ABOUT THIS TASK
Your answer must be an exact transcription of every record.

=======

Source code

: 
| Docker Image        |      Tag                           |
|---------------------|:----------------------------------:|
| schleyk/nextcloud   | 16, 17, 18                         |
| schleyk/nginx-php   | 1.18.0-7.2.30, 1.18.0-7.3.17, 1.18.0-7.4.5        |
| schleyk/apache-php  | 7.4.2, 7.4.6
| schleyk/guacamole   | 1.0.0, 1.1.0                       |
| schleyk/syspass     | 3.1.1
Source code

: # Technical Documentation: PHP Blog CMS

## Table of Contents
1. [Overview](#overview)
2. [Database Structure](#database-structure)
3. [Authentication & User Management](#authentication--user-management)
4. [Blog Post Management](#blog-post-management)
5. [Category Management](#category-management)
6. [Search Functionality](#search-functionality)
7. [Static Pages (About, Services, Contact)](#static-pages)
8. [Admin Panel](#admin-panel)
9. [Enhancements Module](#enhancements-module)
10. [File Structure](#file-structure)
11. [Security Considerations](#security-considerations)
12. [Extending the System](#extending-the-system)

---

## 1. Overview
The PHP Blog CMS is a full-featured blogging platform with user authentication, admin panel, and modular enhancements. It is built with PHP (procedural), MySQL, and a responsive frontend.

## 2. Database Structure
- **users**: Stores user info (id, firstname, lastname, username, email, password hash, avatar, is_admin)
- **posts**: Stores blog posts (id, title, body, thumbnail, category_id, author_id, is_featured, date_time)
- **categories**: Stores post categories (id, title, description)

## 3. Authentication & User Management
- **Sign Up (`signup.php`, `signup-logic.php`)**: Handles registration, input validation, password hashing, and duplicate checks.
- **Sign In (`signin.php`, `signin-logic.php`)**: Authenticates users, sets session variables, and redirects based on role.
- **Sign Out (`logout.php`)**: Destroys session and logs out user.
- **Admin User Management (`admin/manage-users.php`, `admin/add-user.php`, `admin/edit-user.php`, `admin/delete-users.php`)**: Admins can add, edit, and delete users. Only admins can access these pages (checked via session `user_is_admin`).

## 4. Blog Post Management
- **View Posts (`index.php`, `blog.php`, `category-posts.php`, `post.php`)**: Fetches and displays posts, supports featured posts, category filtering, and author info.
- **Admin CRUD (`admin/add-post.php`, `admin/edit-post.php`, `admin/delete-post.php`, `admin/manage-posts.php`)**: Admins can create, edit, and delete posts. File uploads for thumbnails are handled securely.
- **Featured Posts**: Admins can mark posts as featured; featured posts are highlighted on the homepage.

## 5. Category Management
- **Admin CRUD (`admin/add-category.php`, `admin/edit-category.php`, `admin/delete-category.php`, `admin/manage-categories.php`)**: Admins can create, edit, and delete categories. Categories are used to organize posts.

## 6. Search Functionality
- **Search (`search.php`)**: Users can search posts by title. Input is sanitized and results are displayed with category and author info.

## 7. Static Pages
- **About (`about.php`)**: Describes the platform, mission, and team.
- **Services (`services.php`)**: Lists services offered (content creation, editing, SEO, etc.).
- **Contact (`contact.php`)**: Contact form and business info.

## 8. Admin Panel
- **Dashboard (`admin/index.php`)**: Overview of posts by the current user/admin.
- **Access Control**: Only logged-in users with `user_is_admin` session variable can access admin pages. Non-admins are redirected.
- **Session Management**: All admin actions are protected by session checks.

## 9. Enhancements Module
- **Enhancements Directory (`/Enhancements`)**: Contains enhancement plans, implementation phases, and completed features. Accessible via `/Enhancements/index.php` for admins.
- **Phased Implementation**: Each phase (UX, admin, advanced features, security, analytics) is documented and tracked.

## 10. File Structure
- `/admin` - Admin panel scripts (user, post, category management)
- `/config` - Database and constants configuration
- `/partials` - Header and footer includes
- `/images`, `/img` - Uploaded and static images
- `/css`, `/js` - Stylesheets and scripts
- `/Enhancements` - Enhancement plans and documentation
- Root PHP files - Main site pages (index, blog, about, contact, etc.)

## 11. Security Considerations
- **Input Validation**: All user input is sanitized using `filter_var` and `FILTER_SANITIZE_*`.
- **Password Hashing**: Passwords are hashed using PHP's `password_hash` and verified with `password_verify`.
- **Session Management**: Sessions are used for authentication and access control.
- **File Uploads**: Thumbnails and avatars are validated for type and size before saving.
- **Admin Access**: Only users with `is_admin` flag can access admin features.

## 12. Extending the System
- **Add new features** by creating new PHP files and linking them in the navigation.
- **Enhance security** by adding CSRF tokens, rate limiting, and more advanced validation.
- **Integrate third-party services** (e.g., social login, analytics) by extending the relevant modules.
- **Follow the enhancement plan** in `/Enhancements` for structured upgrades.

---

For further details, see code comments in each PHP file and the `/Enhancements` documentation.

=======

WRITTEN REPLY
Source code

: 
| Docker Image        |      Tag                           |
|---------------------|:----------------------------------:|
| schleyk/nextcloud   | 16, 17, 18                         |
| schleyk/nginx-php   | 1.18.0-7.2.30, 1.18.0-7.3.17, 1.18.0-7.4.5        |
| schleyk/apache-php  | 7.4.2, 7.4.6
| schleyk/guacamole   | 1.0.0, 1.1.0                       |
| schleyk/syspass     | 3.1.1
Source code

: # Technical Documentation: PHP Blog CMS

## Table of Contents
1. [Overview](#overview)
2. [Database Structure](#database-structure)
3. [Authentication & User Management](#authentication--user-management)
4. [Blog Post Management](#blog-post-management)
5. [Category Management](#category-management)
6. [Search Functionality](#search-functionality)
7. [Static Pages (About, Services, Contact)](#static-pages)
8. [Admin Panel](#admin-panel)
9. [Enhancements Module](#enhancements-module)
10. [File Structure](#file-structure)
11. [Security Considerations](#security-considerations)
12. [Extending the System](#extending-the-system)

---

## 1. Overview
The PHP Blog CMS is a full-featured blogging platform with user authentication, admin panel, and modular enhancements. It is built with PHP (procedural), MySQL, and a responsive frontend.

## 2. Database Structure
- **users**: Stores user info (id, firstname, lastname, username, email, password hash, avatar, is_admin)
- **posts**: Stores blog posts (id, title, body, thumbnail, category_id, author_id, is_featured, date_time)
- **categories**: Stores post categories (id, title, description)

## 3. Authentication & User Management
- **Sign Up (`signup.php`, `signup-logic.php`)**: Handles registration, input validation, password hashing, and duplicate checks.
- **Sign In (`signin.php`, `signin-logic.php`)**: Authenticates users, sets session variables, and redirects based on role.
- **Sign Out (`logout.php`)**: Destroys session and logs out user.
- **Admin User Management (`admin/manage-users.php`, `admin/add-user.php`, `admin/edit-user.php`, `admin/delete-users.php`)**: Admins can add, edit, and delete users. Only admins can access these pages (checked via session `user_is_admin`).

## 4. Blog Post Management
- **View Posts (`index.php`, `blog.php`, `category-posts.php`, `post.php`)**: Fetches and displays posts, supports featured posts, category filtering, and author info.
- **Admin CRUD (`admin/add-post.php`, `admin/edit-post.php`, `admin/delete-post.php`, `admin/manage-posts.php`)**: Admins can create, edit, and delete posts. File uploads for thumbnails are handled securely.
- **Featured Posts**: Admins can mark posts as featured; featured posts are highlighted on the homepage.

## 5. Category Management
- **Admin CRUD (`admin/add-category.php`, `admin/edit-category.php`, `admin/delete-category.php`, `admin/manage-categories.php`)**: Admins can create, edit, and delete categories. Categories are used to organize posts.

## 6. Search Functionality
- **Search (`search.php`)**: Users can search posts by title. Input is sanitized and results are displayed with category and author info.

## 7. Static Pages
- **About (`about.php`)**: Describes the platform, mission, and team.
- **Services (`services.php`)**: Lists services offered (content creation, editing, SEO, etc.).
- **Contact (`contact.php`)**: Contact form and business info.

## 8. Admin Panel
- **Dashboard (`admin/index.php`)**: Overview of posts by the current user/admin.
- **Access Control**: Only logged-in users with `user_is_admin` session variable can access admin pages. Non-admins are redirected.
- **Session Management**: All admin actions are protected by session checks.

## 9. Enhancements Module
- **Enhancements Directory (`/Enhancements`)**: Contains enhancement plans, implementation phases, and completed features. Accessible via `/Enhancements/index.php` for admins.
- **Phased Implementation**: Each phase (UX, admin, advanced features, security, analytics) is documented and tracked.

## 10. File Structure
- `/admin` - Admin panel scripts (user, post, category management)
- `/config` - Database and constants configuration
- `/partials` - Header and footer includes
- `/images`, `/img` - Uploaded and static images
- `/css`, `/js` - Stylesheets and scripts
- `/Enhancements` - Enhancement plans and documentation
- Root PHP files - Main site pages (index, blog, about, contact, etc.)

## 11. Security Considerations
- **Input Validation**: All user input is sanitized using `filter_var` and `FILTER_SANITIZE_*`.
- **Password Hashing**: Passwords are hashed using PHP's `password_hash` and verified with `password_verify`.
- **Session Management**: Sessions are used for authentication and access control.
- **File Uploads**: Thumbnails and avatars are validated for type and size before saving.
- **Admin Access**: Only users with `is_admin` flag can access admin features.

## 12. Extending the System
- **Add new features** by creating new PHP files and linking them in the navigation.
- **Enhance security** by adding CSRF tokens, rate limiting, and more advanced validation.
- **Integrate third-party services** (e.g., social login, analytics) by extending the relevant modules.
- **Follow the enhancement plan** in `/Enhancements` for structured upgrades.

---

For further details, see code comments in each PHP file and the `/Enhancements` documentation.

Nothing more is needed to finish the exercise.